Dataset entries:
··········

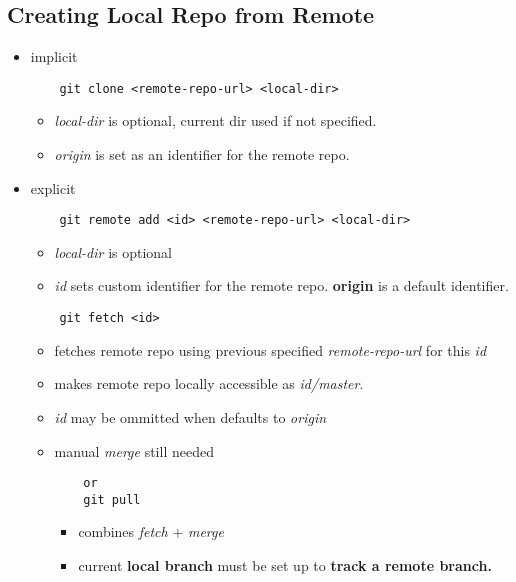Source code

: \documentclass{report}
\begin{document}
\subsection{Creating Local Repo from Remote}
\begin{itemize}
	\item implicit
	\begin{verbatim}
	git clone <remote-repo-url> <local-dir>
	\end{verbatim}
	\begin{itemize}
		\item \textit{local-dir} is optional, current dir used if not specified.
		\item \textit{origin} is set as an identifier for the remote repo.
	\end{itemize}
	
	\item explicit
	\begin{verbatim}
	git remote add <id> <remote-repo-url> <local-dir>
	\end{verbatim}
	\begin{itemize}
		\item \textit{local-dir} is optional
		\item \textit{id} sets custom identifier for the remote repo. \textbf{origin} is a default identifier.
	\end{itemize}
	\begin{verbatim}
	git fetch <id>
	\end{verbatim}
	\begin{itemize}
		\item fetches remote repo using previous specified \textit{remote-repo-url} for this \textit{id}
		\item makes remote repo locally accessible as \textit{id/master}.
		\item \textit{id} may be ommitted when defaults to \textit{origin}
		\item manual \textit{merge} still needed
		
	\begin{verbatim}
	or
	git pull
	\end{verbatim}	
	\begin{itemize}
		\item combines \textit{fetch} + \textit{merge}
		\item current \textbf{local branch} must be set up to \textbf{track a remote branch.}
	\end{itemize}
	
	\end{itemize}
\end{itemize}
\end{document}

··········

TASK: Given the entries above, say how many lines include the word "merge", and write nothing besides the number.

PROBLEM SOLUTION: 2